No vendría mal dejar el solitario oficio de escritor, poeta o artista, pues, a quienes están dispuestos a aprender primero el cómo (lo que lleva años), reunirse con gente que sabe más y recién después buscar apoyo o financiamiento. La escritura catártica, la poesía surrealista y el neobarroco o el arte conceptual no son nunca una cosa menor.


Nadie niega que las personas suelen emocionarse gratamente cuando visitan museos o bibliotecas locales o extranjeras. Es que la organización sintáctica engalana la exposición en una galería o en un museo y el esfuerzo de publicar no proviene de ninguna alquimia extraña, de un soplo de suerte, solo de estar bien posicionado en la crítica. Requiere de responsabilidad cuando menos para conocer el cómo. (El arte es un proceso, que involucra su aceptación por el público, pero el mercado es insuficiente si el arte es banal, copiado o de mal gusto). El afuera del arte necesita de la intervención de curadores, agentes literarios y editores, lecturas en festivales. También, de la visibilización que no aporta únicamente el canon.


La experiencia estética muta en cada época, carga con nuestra racionalidad, con nuestros gustos y prejuicios. Tal estética puede extralimitarse como cuando Marcel Duchamp o Andy Warhol invierten el sentido y ponen sus obras-artefactos, sus ironías “a disponibilidad” de los espectadores o con los hiperrealistas, que abusan de la literalidad. Lo propio se puede ejemplificar con las distopías literarias, los cuentos de terror; con un exceso de la denotación, propia del hoy. Se contrae la forma, en cambio, con los minimalismos y sus derivas. Es cuestión de gustos.

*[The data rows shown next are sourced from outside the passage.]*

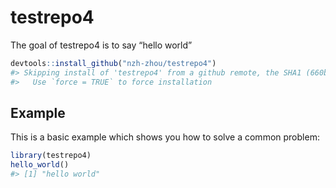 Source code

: 
<!-- README.md is generated from README.Rmd. Please edit that file -->

# testrepo4

<!-- badges: start -->
<!-- badges: end -->

The goal of testrepo4 is to say “hello world”

``` r
devtools::install_github("nzh-zhou/testrepo4")
#> Skipping install of 'testrepo4' from a github remote, the SHA1 (660bd02e) has not changed since last install.
#>   Use `force = TRUE` to force installation
```

## Example

This is a basic example which shows you how to solve a common problem:

``` r
library(testrepo4)
hello_world()
#> [1] "hello world"
```
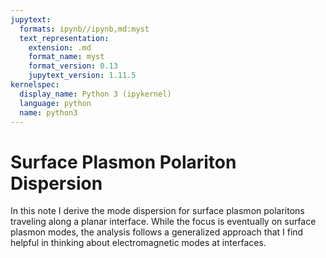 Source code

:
 ```yaml
---
jupytext:
  formats: ipynb//ipynb,md:myst
  text_representation:
    extension: .md
    format_name: myst
    format_version: 0.13
    jupytext_version: 1.11.5
kernelspec:
  display_name: Python 3 (ipykernel)
  language: python
  name: python3
---
```


# Surface Plasmon Polariton Dispersion

In this note I derive the mode dispersion for surface plasmon polaritons traveling along a planar interface.  While the focus is eventually on surface plasmon modes, the analysis follows a generalized approach that I find helpful in thinking about electromagnetic modes at interfaces.
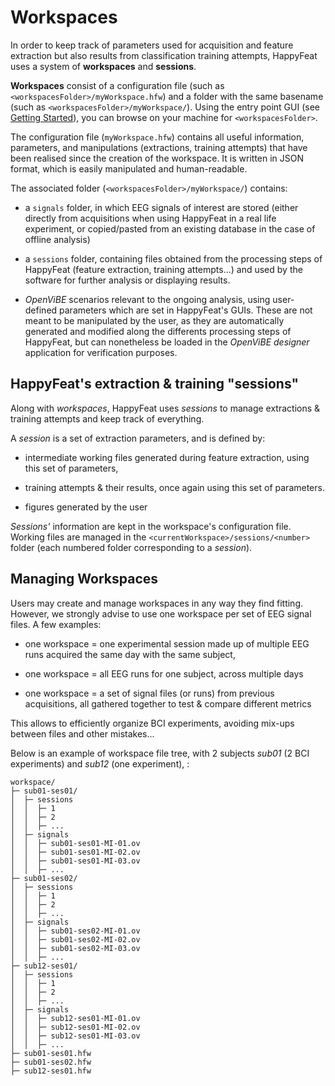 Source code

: # Workspaces

In order to keep track of parameters used for acquisition and feature extraction 
but also results from classification training attempts, HappyFeat uses a system of **workspaces** and **sessions**.

**Workspaces** consist of a configuration file (such as `<workspacesFolder>/myWorkspace.hfw`) and a folder with the same basename (such as `<workspacesFolder>/myWorkspace/`). Using the entry point GUI (see [Getting Started](start.md)), you can browse on your machine for `<workspacesFolder>`.

The configuration file (`myWorkspace.hfw`) contains all useful information, parameters, and manipulations (extractions, training attempts) that have been realised since the creation of the workspace. It is written in JSON format, which is easily manipulated and human-readable.

The associated folder (`<workspacesFolder>/myWorkspace/`) contains:

- a `signals` folder, in which EEG signals of interest are stored (either directly from acquisitions when using HappyFeat in a real life experiment, or copied/pasted from an existing database in the case of offline analysis)

- a `sessions` folder, containing files obtained from the processing steps of HappyFeat (feature extraction, training attempts...) and used by the software for further analysis or displaying results.

- *OpenViBE* scenarios relevant to the ongoing analysis, using user-defined parameters which are set in HappyFeat's GUIs. These are not meant to be manipulated by the user, as they are automatically generated and modified along the differents processing steps of HappyFeat, but can nonetheless be loaded in the *OpenViBE designer* application for verification purposes.

## HappyFeat's extraction & training "sessions"

Along with *workspaces*, HappyFeat uses *sessions* to manage extractions & training attempts and keep track of everything.

A *session* is a set of extraction parameters, and is defined by:

- intermediate working files generated during feature extraction, using this set of parameters,

- training attempts & their results, once again using this set of parameters.

- figures generated by the user

*Sessions'* information are kept in the workspace's configuration file. Working files are managed in the 
`<currentWorkspace>/sessions/<number>` folder (each numbered folder corresponding to a *session*). 

## Managing Workspaces

Users may create and manage workspaces in any way they find fitting. However, we strongly advise to use one workspace per set of EEG signal files. A few examples:

- one workspace = one experimental session made up of multiple EEG runs acquired the same day with the same subject, 

- one workspace = all EEG runs for one subject, across multiple days

- one workspace = a set of signal files (or runs) from previous acquisitions, all gathered together to test & compare different metrics

This allows to efficiently organize BCI experiments, avoiding mix-ups between files and other mistakes...

Below is an example of workspace file tree, with 2 subjects *sub01* (2 BCI experiments) and *sub12* (one experiment), :

```
workspace/
├─ sub01-ses01/
│  ├─ sessions
│  │  ├─ 1
│  │  ├─ 2
│  │  ├─ ...
│  ├─ signals
│  │  ├─ sub01-ses01-MI-01.ov
│  │  ├─ sub01-ses01-MI-02.ov
│  │  ├─ sub01-ses01-MI-03.ov
│  │  ├─ ...
├─ sub01-ses02/
│  ├─ sessions
│  │  ├─ 1
│  │  ├─ 2
│  │  ├─ ...
│  ├─ signals
│  │  ├─ sub01-ses02-MI-01.ov
│  │  ├─ sub01-ses02-MI-02.ov
│  │  ├─ sub01-ses02-MI-03.ov
│  │  ├─ ...
├─ sub12-ses01/
│  ├─ sessions
│  │  ├─ 1
│  │  ├─ 2
│  │  ├─ ...
│  ├─ signals
│  │  ├─ sub12-ses01-MI-01.ov
│  │  ├─ sub12-ses01-MI-02.ov
│  │  ├─ sub12-ses01-MI-03.ov
│  │  ├─ ...
├─ sub01-ses01.hfw
├─ sub01-ses02.hfw
├─ sub12-ses01.hfw
```  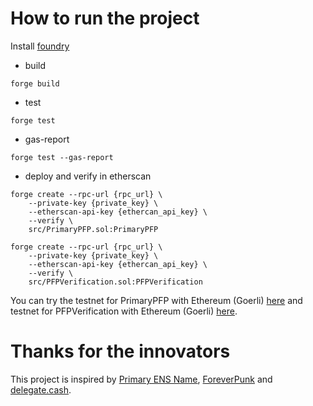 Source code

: # How to run the project
Install [foundry](https://book.getfoundry.sh/)

- build
```
forge build
```

- test
```
forge test 
```

- gas-report
```
forge test --gas-report
```

- deploy and verify in etherscan
```
forge create --rpc-url {rpc_url} \
    --private-key {private_key} \
    --etherscan-api-key {ethercan_api_key} \
    --verify \
    src/PrimaryPFP.sol:PrimaryPFP
```
```
forge create --rpc-url {rpc_url} \
    --private-key {private_key} \
    --etherscan-api-key {ethercan_api_key} \
    --verify \
    src/PFPVerification.sol:PFPVerification
```

You can try the testnet for PrimaryPFP with Ethereum (Goerli) [here](https://goerli.etherscan.io/address/0xD2068Fea1e1123a68007b836178f03dEf5aD7717) and testnet for PFPVerification with Ethereum (Goerli) [here](https://goerli.etherscan.io/address/0x7a9c9c192c3F56F240f798c2D22D1b7cf2bc5bC1).

# Thanks for the innovators
This project is inspired by [Primary ENS Name](https://app.ens.domains/faq#what-is-a-primary-ens-name-record), [ForeverPunk](https://twitter.com/foreverpunksnft) and [delegate.cash](https://delegate.cash).
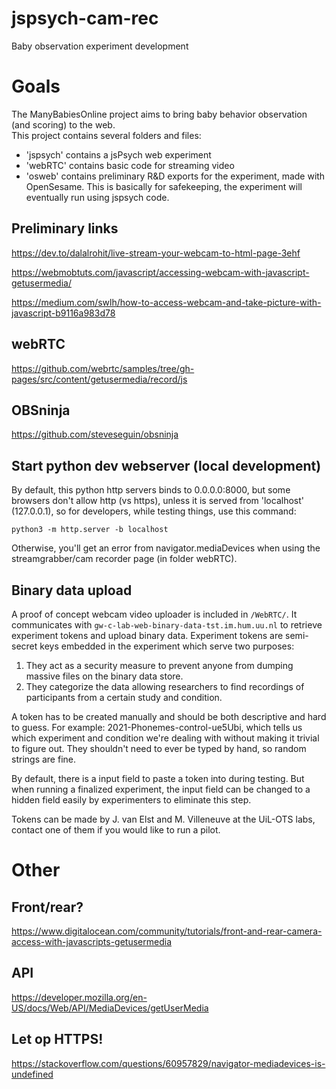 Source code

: # jspsych-cam-rec
Baby observation experiment development

# Goals
The ManyBabiesOnline project aims to bring baby behavior observation (and scoring) to the web.  
This project contains several folders and files:

- 'jspsych' contains a jsPsych web experiment
- 'webRTC' contains basic code for streaming video
- 'osweb' contains preliminary R&D exports for the experiment, made with OpenSesame. This is basically for safekeeping, the experiment will eventually run using jspsych code. 


## Preliminary links

https://dev.to/dalalrohit/live-stream-your-webcam-to-html-page-3ehf

https://webmobtuts.com/javascript/accessing-webcam-with-javascript-getusermedia/

https://medium.com/swlh/how-to-access-webcam-and-take-picture-with-javascript-b9116a983d78

## webRTC 
https://github.com/webrtc/samples/tree/gh-pages/src/content/getusermedia/record/js

## OBSninja
https://github.com/steveseguin/obsninja

## Start python dev webserver (local development)

By default, this python http servers binds to 0.0.0.0:8000, but some browsers don't allow http (vs https), unless it is served from 'localhost' (127.0.0.1), so for developers, while testing things, use this command:
```
python3 -m http.server -b localhost 
```
Otherwise, you'll get an error from  navigator.mediaDevices when using the streamgrabber/cam recorder page (in folder webRTC).

## Binary data upload

A proof of concept webcam video uploader is included in `/WebRTC/`. It communicates with `gw-c-lab-web-binary-data-tst.im.hum.uu.nl` to retrieve experiment tokens and upload binary data. Experiment tokens are semi-secret keys embedded in the experiment which serve two purposes:

1. They act as a security measure to prevent anyone from dumping massive files on the binary data store.
2. They categorize the data allowing researchers to find recordings of participants from a certain study and condition.

A token has to be created manually and should be both descriptive and hard to guess. For example: 2021-Phonemes-control-ue5Ubi, which tells us which experiment and condition we're dealing with without making it trivial to figure out. They shouldn't need to ever be typed by hand, so random strings are fine.

By default, there is a input field to paste a token into during testing. But when running a finalized experiment, the input field can be changed to a hidden field easily by experimenters to eliminate this step.

Tokens can be made by J. van Elst and M. Villeneuve at the UiL-OTS labs, contact one of them if you would like to run a pilot.

# Other

## Front/rear?
https://www.digitalocean.com/community/tutorials/front-and-rear-camera-access-with-javascripts-getusermedia

## API
https://developer.mozilla.org/en-US/docs/Web/API/MediaDevices/getUserMedia

## Let op HTTPS!
https://stackoverflow.com/questions/60957829/navigator-mediadevices-is-undefined

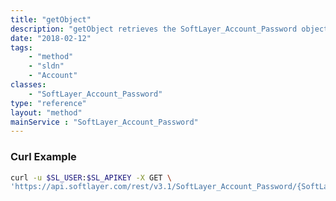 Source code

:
 ```yaml
---
title: "getObject"
description: "getObject retrieves the SoftLayer_Account_Password object whose ID corresponds to the ID number of the init parameter passed to the SoftLayer_Account_Password service. "
date: "2018-02-12"
tags:
    - "method"
    - "sldn"
    - "Account"
classes:
    - "SoftLayer_Account_Password"
type: "reference"
layout: "method"
mainService : "SoftLayer_Account_Password"
---
```


### Curl Example
```bash
curl -u $SL_USER:$SL_APIKEY -X GET \
'https://api.softlayer.com/rest/v3.1/SoftLayer_Account_Password/{SoftLayer_Account_PasswordID}/getObject'
```
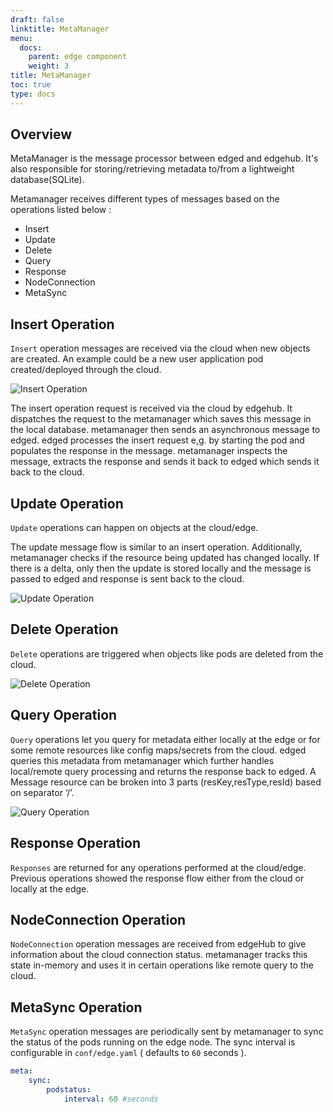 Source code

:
 ```yaml
---
draft: false
linktitle: MetaManager
menu:
  docs:
    parent: edge component
    weight: 3
title: MetaManager
toc: true
type: docs
---
```

## Overview
MetaManager is the message processor between edged and edgehub.
It's also responsible for storing/retrieving metadata to/from a lightweight database(SQLite).

Metamanager receives different types of messages based on the operations listed below :
- Insert
- Update
- Delete
- Query
- Response
- NodeConnection
- MetaSync

## Insert Operation
`Insert` operation messages are received via the cloud when new objects are created.
An example could be a new user application pod created/deployed through the cloud.

![Insert Operation](/img/metamanager/meta-insert.png)

The insert operation request is received via the cloud by edgehub. It dispatches the
request to the metamanager which saves this message in the local database.
metamanager then sends an asynchronous message to edged. edged processes the insert request e,g.
by starting the pod and populates the response in the message.
metamanager inspects the message, extracts the response and sends it back to edged
which sends it back to the cloud.

## Update Operation
`Update` operations can happen on objects at the cloud/edge.

The update message flow is similar to an insert operation. Additionally, metamanager checks if the resource being updated has changed locally.
If there is a delta, only then the update is stored locally and the message is
passed to edged and response is sent back to the cloud.

![Update Operation](/img/metamanager/meta-update.png)

## Delete Operation
`Delete` operations are triggered when objects like pods are deleted from the
cloud.

![Delete Operation](/img/metamanager/meta-delete.png)

## Query Operation
`Query` operations let you query for metadata either locally at the edge or for some remote resources like config maps/secrets from the cloud. edged queries this
metadata from metamanager which further handles local/remote query processing and
returns the response back to edged. A Message resource can be broken into 3 parts
(resKey,resType,resId) based on separator ‘/’.

![Query Operation](/img/metamanager/meta-query.png)

## Response Operation
`Responses` are returned for any operations performed at the cloud/edge. Previous operations
showed the response flow either from the cloud or locally at the edge.

## NodeConnection Operation
`NodeConnection` operation messages are received from edgeHub to give information about the cloud connection status. metamanager tracks this state in-memory and uses it in certain operations
like remote query to the cloud.

## MetaSync Operation
`MetaSync` operation messages are periodically sent by metamanager to sync the status of the
pods running on the edge node. The sync interval is configurable in `conf/edge.yaml`
( defaults to `60` seconds ).

```yaml
meta:
    sync:
        podstatus:
            interval: 60 #seconds
```
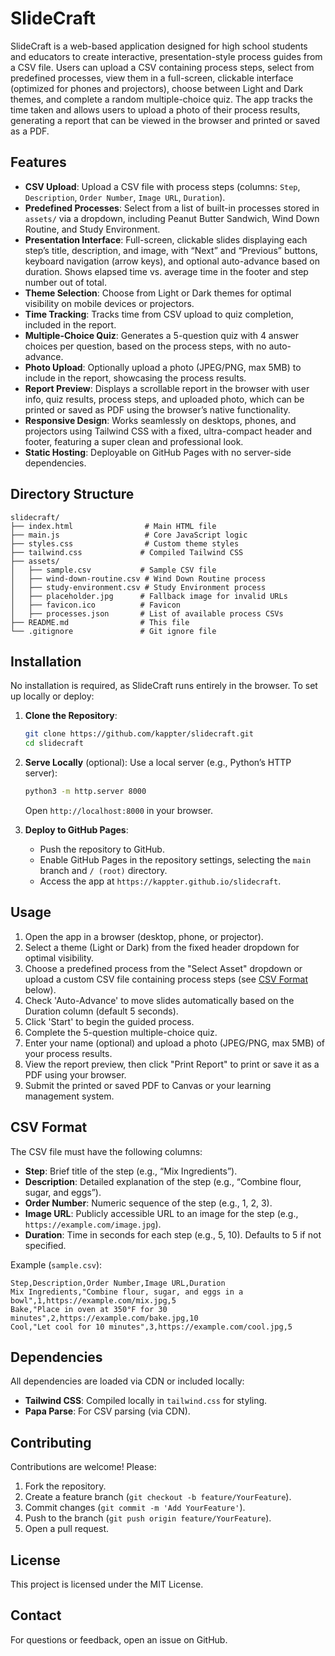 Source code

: # SlideCraft

SlideCraft is a web-based application designed for high school students and educators to create interactive, presentation-style process guides from a CSV file. Users can upload a CSV containing process steps, select from predefined processes, view them in a full-screen, clickable interface (optimized for phones and projectors), choose between Light and Dark themes, and complete a random multiple-choice quiz. The app tracks the time taken and allows users to upload a photo of their process results, generating a report that can be viewed in the browser and printed or saved as a PDF.

## Features
- **CSV Upload**: Upload a CSV file with process steps (columns: `Step`, `Description`, `Order Number`, `Image URL`, `Duration`).
- **Predefined Processes**: Select from a list of built-in processes stored in `assets/` via a dropdown, including Peanut Butter Sandwich, Wind Down Routine, and Study Environment.
- **Presentation Interface**: Full-screen, clickable slides displaying each step’s title, description, and image, with “Next” and “Previous” buttons, keyboard navigation (arrow keys), and optional auto-advance based on duration. Shows elapsed time vs. average time in the footer and step number out of total.
- **Theme Selection**: Choose from Light or Dark themes for optimal visibility on mobile devices or projectors.
- **Time Tracking**: Tracks time from CSV upload to quiz completion, included in the report.
- **Multiple-Choice Quiz**: Generates a 5-question quiz with 4 answer choices per question, based on the process steps, with no auto-advance.
- **Photo Upload**: Optionally upload a photo (JPEG/PNG, max 5MB) to include in the report, showcasing the process results.
- **Report Preview**: Displays a scrollable report in the browser with user info, quiz results, process steps, and uploaded photo, which can be printed or saved as PDF using the browser’s native functionality.
- **Responsive Design**: Works seamlessly on desktops, phones, and projectors using Tailwind CSS with a fixed, ultra-compact header and footer, featuring a super clean and professional look.
- **Static Hosting**: Deployable on GitHub Pages with no server-side dependencies.

## Directory Structure
```
slidecraft/
├── index.html                # Main HTML file
├── main.js                   # Core JavaScript logic
├── styles.css                # Custom theme styles
├── tailwind.css             # Compiled Tailwind CSS
├── assets/
│   ├── sample.csv           # Sample CSV file
│   ├── wind-down-routine.csv # Wind Down Routine process
│   ├── study-environment.csv # Study Environment process
│   ├── placeholder.jpg      # Fallback image for invalid URLs
│   ├── favicon.ico          # Favicon
│   ├── processes.json       # List of available process CSVs
├── README.md                # This file
└── .gitignore               # Git ignore file
```

## Installation
No installation is required, as SlideCraft runs entirely in the browser. To set up locally or deploy:

1. **Clone the Repository**:
   ```bash
   git clone https://github.com/kappter/slidecraft.git
   cd slidecraft
   ```

2. **Serve Locally** (optional):
   Use a local server (e.g., Python’s HTTP server):
   ```bash
   python3 -m http.server 8000
   ```
   Open `http://localhost:8000` in your browser.

3. **Deploy to GitHub Pages**:
   - Push the repository to GitHub.
   - Enable GitHub Pages in the repository settings, selecting the `main` branch and `/ (root)` directory.
   - Access the app at `https://kappter.github.io/slidecraft`.

## Usage
1. Open the app in a browser (desktop, phone, or projector).
2. Select a theme (Light or Dark) from the fixed header dropdown for optimal visibility.
3. Choose a predefined process from the "Select Asset" dropdown or upload a custom CSV file containing process steps (see [CSV Format](#csv-format) below).
4. Check 'Auto-Advance' to move slides automatically based on the Duration column (default 5 seconds).
5. Click 'Start' to begin the guided process.
6. Complete the 5-question multiple-choice quiz.
7. Enter your name (optional) and upload a photo (JPEG/PNG, max 5MB) of your process results.
8. View the report preview, then click "Print Report" to print or save it as a PDF using your browser.
9. Submit the printed or saved PDF to Canvas or your learning management system.

## CSV Format
The CSV file must have the following columns:
- **Step**: Brief title of the step (e.g., “Mix Ingredients”).
- **Description**: Detailed explanation of the step (e.g., “Combine flour, sugar, and eggs”).
- **Order Number**: Numeric sequence of the step (e.g., 1, 2, 3).
- **Image URL**: Publicly accessible URL to an image for the step (e.g., `https://example.com/image.jpg`).
- **Duration**: Time in seconds for each step (e.g., 5, 10). Defaults to 5 if not specified.

Example (`sample.csv`):
```csv
Step,Description,Order Number,Image URL,Duration
Mix Ingredients,"Combine flour, sugar, and eggs in a bowl",1,https://example.com/mix.jpg,5
Bake,"Place in oven at 350°F for 30 minutes",2,https://example.com/bake.jpg,10
Cool,"Let cool for 10 minutes",3,https://example.com/cool.jpg,5
```

## Dependencies
All dependencies are loaded via CDN or included locally:
- **Tailwind CSS**: Compiled locally in `tailwind.css` for styling.
- **Papa Parse**: For CSV parsing (via CDN).

## Contributing
Contributions are welcome! Please:
1. Fork the repository.
2. Create a feature branch (`git checkout -b feature/YourFeature`).
3. Commit changes (`git commit -m 'Add YourFeature'`).
4. Push to the branch (`git push origin feature/YourFeature`).
5. Open a pull request.

## License
This project is licensed under the MIT License.

## Contact
For questions or feedback, open an issue on GitHub. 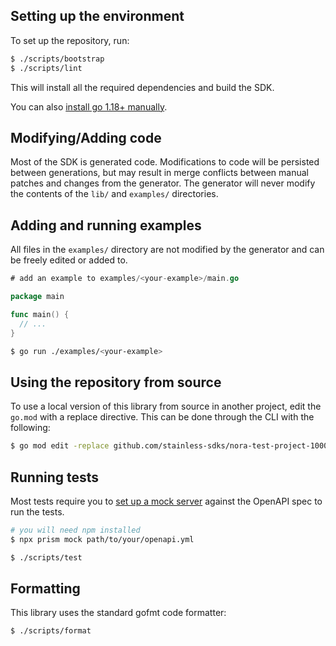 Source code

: ## Setting up the environment

To set up the repository, run:

```sh
$ ./scripts/bootstrap
$ ./scripts/lint
```

This will install all the required dependencies and build the SDK.

You can also [install go 1.18+ manually](https://go.dev/doc/install).

## Modifying/Adding code

Most of the SDK is generated code. Modifications to code will be persisted between generations, but may
result in merge conflicts between manual patches and changes from the generator. The generator will never
modify the contents of the `lib/` and `examples/` directories.

## Adding and running examples

All files in the `examples/` directory are not modified by the generator and can be freely edited or added to.

```go
# add an example to examples/<your-example>/main.go

package main

func main() {
  // ...
}
```

```sh
$ go run ./examples/<your-example>
```

## Using the repository from source

To use a local version of this library from source in another project, edit the `go.mod` with a replace
directive. This can be done through the CLI with the following:

```sh
$ go mod edit -replace github.com/stainless-sdks/nora-test-project-10000-go=/path/to/nora-test-project-10000-go
```

## Running tests

Most tests require you to [set up a mock server](https://github.com/stoplightio/prism) against the OpenAPI spec to run the tests.

```sh
# you will need npm installed
$ npx prism mock path/to/your/openapi.yml
```

```sh
$ ./scripts/test
```

## Formatting

This library uses the standard gofmt code formatter:

```sh
$ ./scripts/format
```
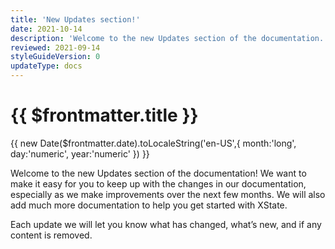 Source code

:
 ```yaml
---
title: 'New Updates section!'
date: 2021-10-14
description: 'Welcome to the new Updates section of the documentation.'
reviewed: 2021-09-14
styleGuideVersion: 0
updateType: docs
---
```


<h1>{{ $frontmatter.title }}</h1>
<p class="date">{{ new Date($frontmatter.date).toLocaleString('en-US',{ month:'long', day:'numeric', year:'numeric' }) }}</p>

Welcome to the new Updates section of the documentation! We want to make it easy for you to keep up with the changes in our documentation, especially as we make improvements over the next few months. We will also add much more documentation to help you get started with XState.

Each update we will let you know what has changed, what’s new, and if any content is removed.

Todo lo cual no quita el rechazo que produce que un lector o espectador se refiera a las Letras, a la Poesía y al Arte, subestimándolos, como una práctica menor o un adorno de entretenimiento. Esta actitud transforma los significantes en meros significados, más parecidos al signo de la Comunicación que a los procesos de recodificación simbólica de un texto escrito, una escultura, una instalación, una muestra o una pintura.


Nadie es buen abogado ni médico de la noche a la mañana. Tampoco, un artista. ¿O me equivoco?